*Saved entries*
=-=-=

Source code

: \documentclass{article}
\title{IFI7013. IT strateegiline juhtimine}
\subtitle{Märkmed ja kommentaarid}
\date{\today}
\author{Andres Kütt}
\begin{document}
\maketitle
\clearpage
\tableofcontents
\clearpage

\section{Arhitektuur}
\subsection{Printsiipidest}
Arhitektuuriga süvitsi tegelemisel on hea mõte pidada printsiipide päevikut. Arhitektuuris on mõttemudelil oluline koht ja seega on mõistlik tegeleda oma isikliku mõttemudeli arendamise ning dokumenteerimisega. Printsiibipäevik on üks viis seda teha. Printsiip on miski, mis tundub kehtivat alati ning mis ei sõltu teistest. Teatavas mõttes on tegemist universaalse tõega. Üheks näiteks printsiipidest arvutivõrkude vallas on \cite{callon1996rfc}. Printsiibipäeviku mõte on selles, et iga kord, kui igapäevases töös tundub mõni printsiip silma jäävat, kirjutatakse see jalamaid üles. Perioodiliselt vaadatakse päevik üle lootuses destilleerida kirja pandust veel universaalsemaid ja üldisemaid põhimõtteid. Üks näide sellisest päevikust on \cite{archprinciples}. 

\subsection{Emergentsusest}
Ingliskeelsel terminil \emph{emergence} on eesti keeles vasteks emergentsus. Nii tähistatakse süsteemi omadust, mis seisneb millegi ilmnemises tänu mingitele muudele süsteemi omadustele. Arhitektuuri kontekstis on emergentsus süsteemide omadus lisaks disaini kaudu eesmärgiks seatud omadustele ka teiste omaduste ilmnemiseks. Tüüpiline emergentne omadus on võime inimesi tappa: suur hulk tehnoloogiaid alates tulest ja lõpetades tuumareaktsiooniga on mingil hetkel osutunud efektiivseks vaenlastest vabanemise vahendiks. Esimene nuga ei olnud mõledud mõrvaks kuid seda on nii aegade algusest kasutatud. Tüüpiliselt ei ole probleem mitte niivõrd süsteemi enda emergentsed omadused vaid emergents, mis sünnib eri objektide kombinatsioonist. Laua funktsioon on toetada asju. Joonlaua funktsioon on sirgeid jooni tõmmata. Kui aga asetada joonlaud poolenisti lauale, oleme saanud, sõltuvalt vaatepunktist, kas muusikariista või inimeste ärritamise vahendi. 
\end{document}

=-=-=

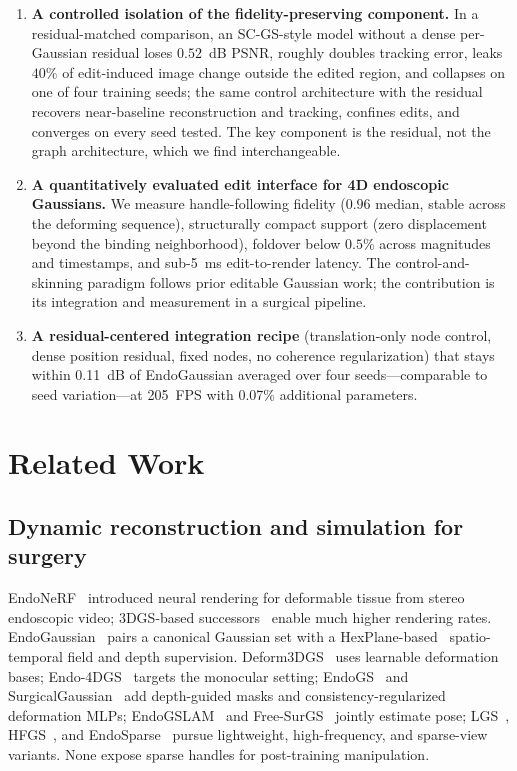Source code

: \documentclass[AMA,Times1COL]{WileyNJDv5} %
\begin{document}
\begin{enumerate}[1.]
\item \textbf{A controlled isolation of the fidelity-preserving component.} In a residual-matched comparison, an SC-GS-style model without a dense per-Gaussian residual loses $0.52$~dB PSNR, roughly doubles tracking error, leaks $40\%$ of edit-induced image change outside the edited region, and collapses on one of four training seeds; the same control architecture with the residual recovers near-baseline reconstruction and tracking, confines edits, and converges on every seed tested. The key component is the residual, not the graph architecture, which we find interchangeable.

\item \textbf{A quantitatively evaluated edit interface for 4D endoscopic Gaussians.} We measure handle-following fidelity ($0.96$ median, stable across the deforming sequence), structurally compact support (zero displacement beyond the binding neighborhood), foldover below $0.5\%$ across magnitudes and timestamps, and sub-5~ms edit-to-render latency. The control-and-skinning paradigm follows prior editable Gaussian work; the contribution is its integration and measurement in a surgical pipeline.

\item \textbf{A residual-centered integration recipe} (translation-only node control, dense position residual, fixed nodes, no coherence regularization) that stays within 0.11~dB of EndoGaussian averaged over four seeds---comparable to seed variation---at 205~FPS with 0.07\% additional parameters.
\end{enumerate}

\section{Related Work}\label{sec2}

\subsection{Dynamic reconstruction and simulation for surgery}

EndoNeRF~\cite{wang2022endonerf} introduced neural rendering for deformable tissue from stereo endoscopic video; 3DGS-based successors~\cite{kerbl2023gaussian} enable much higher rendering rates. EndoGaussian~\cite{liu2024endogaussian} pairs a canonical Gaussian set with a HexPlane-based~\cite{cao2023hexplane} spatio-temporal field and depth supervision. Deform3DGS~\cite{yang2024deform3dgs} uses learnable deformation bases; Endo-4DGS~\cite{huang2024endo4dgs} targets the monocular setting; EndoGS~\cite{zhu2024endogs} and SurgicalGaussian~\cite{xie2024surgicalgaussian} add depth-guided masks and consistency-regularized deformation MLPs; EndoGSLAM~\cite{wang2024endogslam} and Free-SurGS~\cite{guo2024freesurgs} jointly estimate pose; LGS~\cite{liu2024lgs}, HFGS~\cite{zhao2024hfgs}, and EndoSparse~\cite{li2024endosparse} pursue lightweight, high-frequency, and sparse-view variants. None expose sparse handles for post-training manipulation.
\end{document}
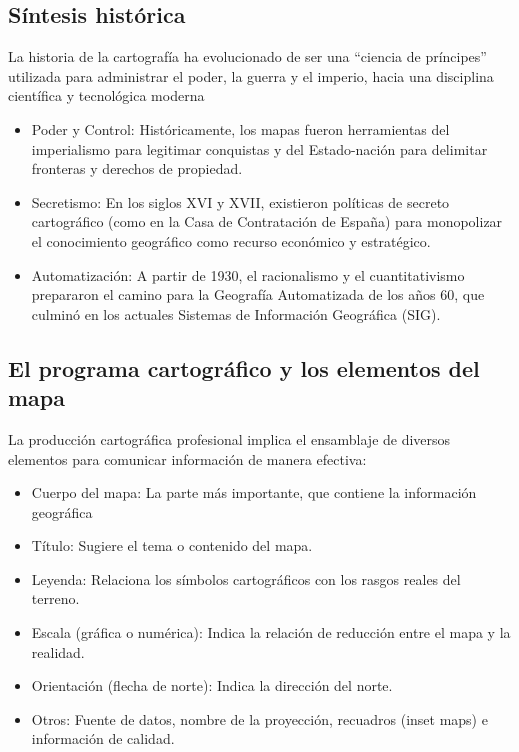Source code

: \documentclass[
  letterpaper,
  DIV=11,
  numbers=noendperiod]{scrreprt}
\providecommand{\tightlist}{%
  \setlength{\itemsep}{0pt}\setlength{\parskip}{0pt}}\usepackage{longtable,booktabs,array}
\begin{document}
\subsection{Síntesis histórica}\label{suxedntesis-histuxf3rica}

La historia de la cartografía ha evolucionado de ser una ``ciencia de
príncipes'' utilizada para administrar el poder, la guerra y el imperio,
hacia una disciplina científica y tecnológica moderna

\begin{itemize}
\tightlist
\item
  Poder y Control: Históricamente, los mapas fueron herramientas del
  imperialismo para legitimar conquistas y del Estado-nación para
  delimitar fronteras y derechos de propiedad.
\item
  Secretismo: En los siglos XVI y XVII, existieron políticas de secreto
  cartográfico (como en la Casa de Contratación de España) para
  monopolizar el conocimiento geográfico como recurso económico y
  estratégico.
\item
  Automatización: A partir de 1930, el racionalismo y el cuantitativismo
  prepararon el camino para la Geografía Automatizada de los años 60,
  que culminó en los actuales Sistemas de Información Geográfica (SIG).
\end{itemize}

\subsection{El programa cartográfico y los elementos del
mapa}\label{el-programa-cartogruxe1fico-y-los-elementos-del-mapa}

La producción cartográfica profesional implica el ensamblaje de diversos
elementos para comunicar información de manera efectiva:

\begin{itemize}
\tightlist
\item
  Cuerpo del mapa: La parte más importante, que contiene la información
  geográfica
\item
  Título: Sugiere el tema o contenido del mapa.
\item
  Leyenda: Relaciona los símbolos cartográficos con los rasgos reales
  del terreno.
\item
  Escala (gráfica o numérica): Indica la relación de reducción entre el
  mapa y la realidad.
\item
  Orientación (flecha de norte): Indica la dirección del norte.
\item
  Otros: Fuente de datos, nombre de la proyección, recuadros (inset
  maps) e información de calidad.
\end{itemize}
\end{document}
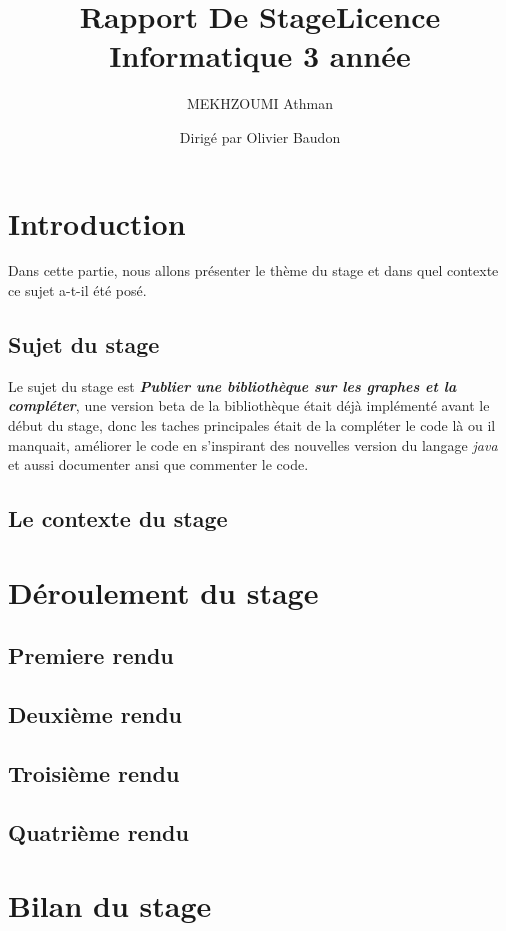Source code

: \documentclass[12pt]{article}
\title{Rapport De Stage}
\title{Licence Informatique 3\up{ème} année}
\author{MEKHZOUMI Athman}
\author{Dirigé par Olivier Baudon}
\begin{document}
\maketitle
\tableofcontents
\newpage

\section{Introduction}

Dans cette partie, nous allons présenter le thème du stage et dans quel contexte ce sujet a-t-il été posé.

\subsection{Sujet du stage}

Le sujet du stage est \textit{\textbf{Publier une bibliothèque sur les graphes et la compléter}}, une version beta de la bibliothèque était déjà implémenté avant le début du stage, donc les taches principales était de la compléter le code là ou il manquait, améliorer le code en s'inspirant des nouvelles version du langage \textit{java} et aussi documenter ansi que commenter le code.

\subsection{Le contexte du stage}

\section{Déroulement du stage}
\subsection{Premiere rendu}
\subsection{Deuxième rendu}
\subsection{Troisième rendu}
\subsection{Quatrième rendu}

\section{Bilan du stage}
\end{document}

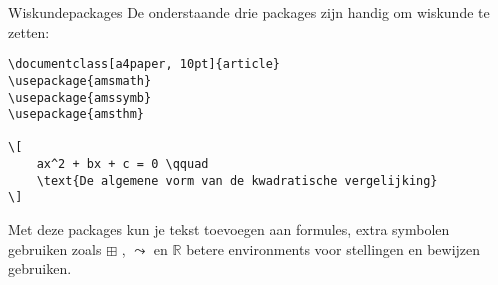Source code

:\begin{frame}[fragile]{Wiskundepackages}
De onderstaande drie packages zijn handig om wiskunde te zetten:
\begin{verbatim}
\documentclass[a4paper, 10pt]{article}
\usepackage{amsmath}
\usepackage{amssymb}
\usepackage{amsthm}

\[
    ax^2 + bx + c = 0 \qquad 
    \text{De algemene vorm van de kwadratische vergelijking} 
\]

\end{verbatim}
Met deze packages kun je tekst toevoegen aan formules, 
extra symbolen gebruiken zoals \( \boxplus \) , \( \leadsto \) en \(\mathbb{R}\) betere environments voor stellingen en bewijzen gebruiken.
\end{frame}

=-=-=

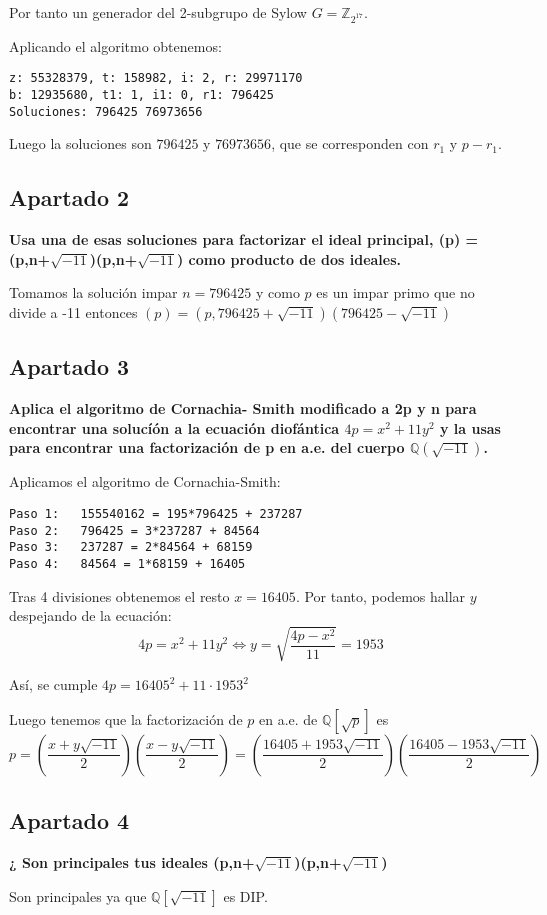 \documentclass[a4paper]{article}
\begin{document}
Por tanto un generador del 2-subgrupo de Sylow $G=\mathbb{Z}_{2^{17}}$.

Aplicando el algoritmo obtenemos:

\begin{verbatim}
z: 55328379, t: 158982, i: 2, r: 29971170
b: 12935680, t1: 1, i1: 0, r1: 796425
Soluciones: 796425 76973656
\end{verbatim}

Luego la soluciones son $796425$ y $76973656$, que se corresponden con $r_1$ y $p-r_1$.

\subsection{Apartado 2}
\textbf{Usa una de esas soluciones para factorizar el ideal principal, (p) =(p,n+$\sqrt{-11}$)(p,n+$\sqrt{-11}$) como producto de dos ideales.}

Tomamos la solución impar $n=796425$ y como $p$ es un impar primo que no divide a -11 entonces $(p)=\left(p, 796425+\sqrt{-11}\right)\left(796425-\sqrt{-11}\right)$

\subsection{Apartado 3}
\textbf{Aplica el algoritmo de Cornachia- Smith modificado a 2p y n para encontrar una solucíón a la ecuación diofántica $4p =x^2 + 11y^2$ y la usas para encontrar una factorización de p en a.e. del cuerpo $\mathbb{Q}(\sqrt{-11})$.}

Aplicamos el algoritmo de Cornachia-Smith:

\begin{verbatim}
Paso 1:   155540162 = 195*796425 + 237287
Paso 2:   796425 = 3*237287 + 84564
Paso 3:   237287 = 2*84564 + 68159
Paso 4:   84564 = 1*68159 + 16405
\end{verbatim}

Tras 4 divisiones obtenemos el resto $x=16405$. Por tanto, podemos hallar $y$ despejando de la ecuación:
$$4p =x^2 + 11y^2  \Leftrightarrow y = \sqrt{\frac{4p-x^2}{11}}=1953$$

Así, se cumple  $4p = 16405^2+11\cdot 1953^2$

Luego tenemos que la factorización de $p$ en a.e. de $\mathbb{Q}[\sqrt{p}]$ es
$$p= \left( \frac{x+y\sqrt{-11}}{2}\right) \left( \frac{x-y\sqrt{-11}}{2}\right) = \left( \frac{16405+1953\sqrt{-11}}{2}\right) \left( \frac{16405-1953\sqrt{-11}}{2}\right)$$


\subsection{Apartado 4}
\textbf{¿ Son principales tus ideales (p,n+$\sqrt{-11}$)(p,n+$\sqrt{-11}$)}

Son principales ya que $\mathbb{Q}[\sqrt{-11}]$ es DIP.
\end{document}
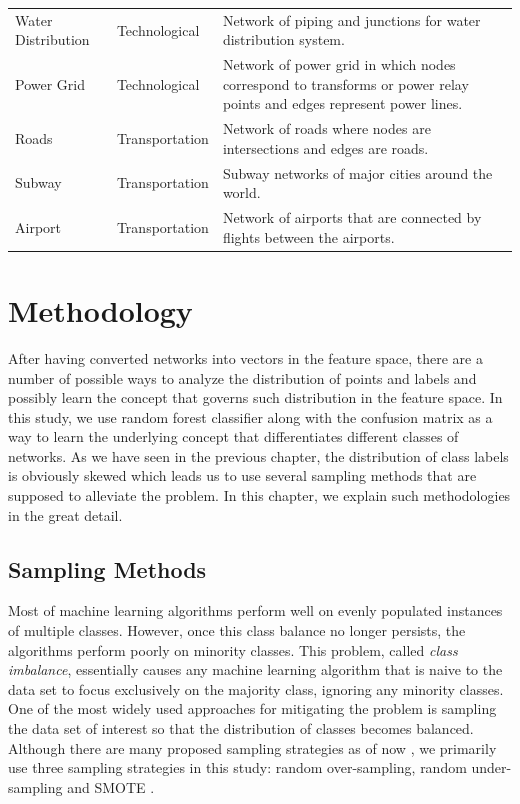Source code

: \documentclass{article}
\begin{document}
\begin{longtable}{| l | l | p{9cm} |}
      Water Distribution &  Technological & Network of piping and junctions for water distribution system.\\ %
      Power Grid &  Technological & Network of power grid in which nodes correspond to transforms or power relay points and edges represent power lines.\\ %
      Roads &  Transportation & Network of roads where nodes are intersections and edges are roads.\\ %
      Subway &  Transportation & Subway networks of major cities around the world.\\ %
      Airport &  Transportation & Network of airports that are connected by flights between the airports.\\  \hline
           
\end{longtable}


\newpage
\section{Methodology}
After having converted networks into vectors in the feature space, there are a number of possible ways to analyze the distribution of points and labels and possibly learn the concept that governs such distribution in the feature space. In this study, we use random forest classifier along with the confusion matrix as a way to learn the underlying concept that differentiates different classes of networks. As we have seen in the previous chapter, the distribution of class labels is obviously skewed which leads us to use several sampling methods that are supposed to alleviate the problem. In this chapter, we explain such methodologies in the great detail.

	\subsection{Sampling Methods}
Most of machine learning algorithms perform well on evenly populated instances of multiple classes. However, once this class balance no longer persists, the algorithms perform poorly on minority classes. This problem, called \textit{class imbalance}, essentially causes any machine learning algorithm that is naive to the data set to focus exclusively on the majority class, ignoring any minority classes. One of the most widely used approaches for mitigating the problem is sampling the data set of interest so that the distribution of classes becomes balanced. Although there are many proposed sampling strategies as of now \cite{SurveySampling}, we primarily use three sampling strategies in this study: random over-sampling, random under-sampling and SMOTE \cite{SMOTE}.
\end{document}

=-=-=

*PROBLEM DESCRIPTION*
When a line among the entries above contains "contexte", copy it.

*SOLUTION TO THIS TASK*
Dans cette partie, nous allons présenter le thème du stage et dans quel contexte ce sujet a-t-il été posé.
\subsection{Le contexte du stage}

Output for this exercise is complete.